On Mon, 2018-07-09 at 14:43 +0200, Michal Privoznik wrote:
> On 07/09/2018 10:35 AM, Han Han wrote:
> > Hello developers,
> > Your release notes from libvirt(https://libvirt.org/news.html) are really
> > helpful to our users and QAs. How about giving commit ID of each item in
> > release notes, so that our user can gather more info from release notes.
> > For example,in v4.5.0 release note, add commit ID on each item:
> > capabilities: Provide info about host IOMMU support
> > Capabilities XML now provide information about host IOMMU support. (commit
> > dc34e7)
> > 
> > Though we can seach them from git, it is more accurate doing by the
> > authors.
> I like this. But should we give it some form, e.g. new element in news.xml?
> <change>
>   <summary>Some feature</summary>
>   <commit>f572d396fae9206628714fb2ce00f72e94f2258f</commit>
>   <description>Some description</description>
> </change>
> Or is that an overkill?

I think adding a new element for it would definitely be the way
to go, since the whole point of using XML as the source format is
storing structured information instead of free-form text.

Recording the Bugzilla link was also suggested in the past, which
I feel would be a great idea - just never got around to it :)

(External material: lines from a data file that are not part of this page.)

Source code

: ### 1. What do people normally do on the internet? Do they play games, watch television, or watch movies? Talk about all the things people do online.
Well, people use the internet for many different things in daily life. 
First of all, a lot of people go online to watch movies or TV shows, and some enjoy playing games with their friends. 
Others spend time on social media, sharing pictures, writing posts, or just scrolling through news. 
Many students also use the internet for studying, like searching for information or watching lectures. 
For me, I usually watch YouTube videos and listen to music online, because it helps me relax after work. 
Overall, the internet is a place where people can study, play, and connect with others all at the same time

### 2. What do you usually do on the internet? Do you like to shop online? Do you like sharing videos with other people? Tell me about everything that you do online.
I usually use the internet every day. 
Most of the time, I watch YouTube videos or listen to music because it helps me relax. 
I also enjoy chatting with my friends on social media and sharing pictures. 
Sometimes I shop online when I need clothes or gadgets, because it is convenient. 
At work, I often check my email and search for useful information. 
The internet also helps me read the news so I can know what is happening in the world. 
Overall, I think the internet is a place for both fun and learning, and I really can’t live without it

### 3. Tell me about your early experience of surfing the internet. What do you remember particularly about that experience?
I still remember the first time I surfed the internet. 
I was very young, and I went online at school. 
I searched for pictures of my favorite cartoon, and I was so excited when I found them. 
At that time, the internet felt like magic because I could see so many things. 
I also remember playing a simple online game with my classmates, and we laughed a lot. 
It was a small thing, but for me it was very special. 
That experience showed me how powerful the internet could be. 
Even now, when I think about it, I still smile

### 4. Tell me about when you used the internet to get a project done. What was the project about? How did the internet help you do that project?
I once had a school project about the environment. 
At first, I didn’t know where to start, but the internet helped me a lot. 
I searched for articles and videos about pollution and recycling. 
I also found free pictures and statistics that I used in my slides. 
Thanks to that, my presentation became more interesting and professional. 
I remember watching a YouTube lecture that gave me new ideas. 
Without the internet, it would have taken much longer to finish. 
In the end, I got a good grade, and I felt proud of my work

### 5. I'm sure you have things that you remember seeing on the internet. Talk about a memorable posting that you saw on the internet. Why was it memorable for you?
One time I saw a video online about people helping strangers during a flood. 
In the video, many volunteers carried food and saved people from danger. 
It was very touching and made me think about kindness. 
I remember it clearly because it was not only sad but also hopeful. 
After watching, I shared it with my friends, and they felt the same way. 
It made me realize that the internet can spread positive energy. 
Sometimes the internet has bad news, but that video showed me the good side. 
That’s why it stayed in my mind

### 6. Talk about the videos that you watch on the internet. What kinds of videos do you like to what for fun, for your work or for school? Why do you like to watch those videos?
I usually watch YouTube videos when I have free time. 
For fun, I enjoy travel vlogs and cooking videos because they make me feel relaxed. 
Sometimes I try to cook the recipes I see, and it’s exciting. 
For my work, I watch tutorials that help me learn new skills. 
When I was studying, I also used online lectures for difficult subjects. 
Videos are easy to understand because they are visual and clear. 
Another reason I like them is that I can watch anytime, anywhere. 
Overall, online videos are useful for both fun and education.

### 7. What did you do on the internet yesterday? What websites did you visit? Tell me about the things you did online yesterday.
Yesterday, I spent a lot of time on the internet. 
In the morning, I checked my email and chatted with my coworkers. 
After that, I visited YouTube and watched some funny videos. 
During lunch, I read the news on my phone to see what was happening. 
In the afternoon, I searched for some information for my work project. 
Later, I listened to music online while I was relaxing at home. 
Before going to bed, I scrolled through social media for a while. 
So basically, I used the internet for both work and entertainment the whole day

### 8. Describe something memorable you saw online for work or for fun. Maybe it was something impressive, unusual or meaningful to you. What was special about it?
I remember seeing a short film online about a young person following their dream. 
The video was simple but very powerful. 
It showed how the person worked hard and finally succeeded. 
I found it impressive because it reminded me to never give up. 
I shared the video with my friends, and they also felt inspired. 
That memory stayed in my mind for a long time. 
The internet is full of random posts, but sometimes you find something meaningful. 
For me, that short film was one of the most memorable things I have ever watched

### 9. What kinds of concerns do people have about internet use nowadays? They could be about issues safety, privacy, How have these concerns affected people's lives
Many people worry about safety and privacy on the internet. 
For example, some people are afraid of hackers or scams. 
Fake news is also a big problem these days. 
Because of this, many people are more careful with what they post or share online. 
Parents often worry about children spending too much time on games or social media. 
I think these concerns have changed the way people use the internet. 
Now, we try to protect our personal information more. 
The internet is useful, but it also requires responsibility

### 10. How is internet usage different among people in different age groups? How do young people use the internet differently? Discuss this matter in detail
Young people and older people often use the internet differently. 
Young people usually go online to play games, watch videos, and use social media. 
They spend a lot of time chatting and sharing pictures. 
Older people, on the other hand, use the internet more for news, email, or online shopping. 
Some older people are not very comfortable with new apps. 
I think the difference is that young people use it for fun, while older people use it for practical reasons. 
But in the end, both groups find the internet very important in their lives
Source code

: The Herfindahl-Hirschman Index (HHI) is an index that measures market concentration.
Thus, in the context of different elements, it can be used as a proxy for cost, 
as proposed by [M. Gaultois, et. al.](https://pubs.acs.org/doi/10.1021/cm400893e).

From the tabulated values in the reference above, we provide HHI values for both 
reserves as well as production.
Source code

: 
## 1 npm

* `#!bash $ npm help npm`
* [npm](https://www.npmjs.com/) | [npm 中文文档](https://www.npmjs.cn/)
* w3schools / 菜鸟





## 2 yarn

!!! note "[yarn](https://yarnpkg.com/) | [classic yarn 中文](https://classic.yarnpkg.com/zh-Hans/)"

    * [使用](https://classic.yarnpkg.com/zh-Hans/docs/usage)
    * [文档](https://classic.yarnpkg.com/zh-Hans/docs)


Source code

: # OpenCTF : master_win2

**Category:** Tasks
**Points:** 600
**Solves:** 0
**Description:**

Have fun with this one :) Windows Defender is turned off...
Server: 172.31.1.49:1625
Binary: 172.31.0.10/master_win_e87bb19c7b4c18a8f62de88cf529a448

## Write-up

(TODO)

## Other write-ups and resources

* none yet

That said, for git commits specifically there are at least two
issues I can think of:

  * most of the time, features and bugfixes happen over the span
    of several commits; having a "starting point" could be nice,
    but you're still going to have to look around a bit;

  * most importantly, when release notes are updated as intended,
    ie. along with the changes they're documenting, you don't
    know the commit hash yet. So you'd have to take your branch,
    rebase it on top of master, merge it into master, amend the
    last commit to include the hash for the commit you feel can
    best represent the change in the release, and only then you
    can push... Assuming, of course, nobody pushed anything in
    the meantime! Because then you'd have to repeat the last
    step again, possibly multiple times if it's a very busy day.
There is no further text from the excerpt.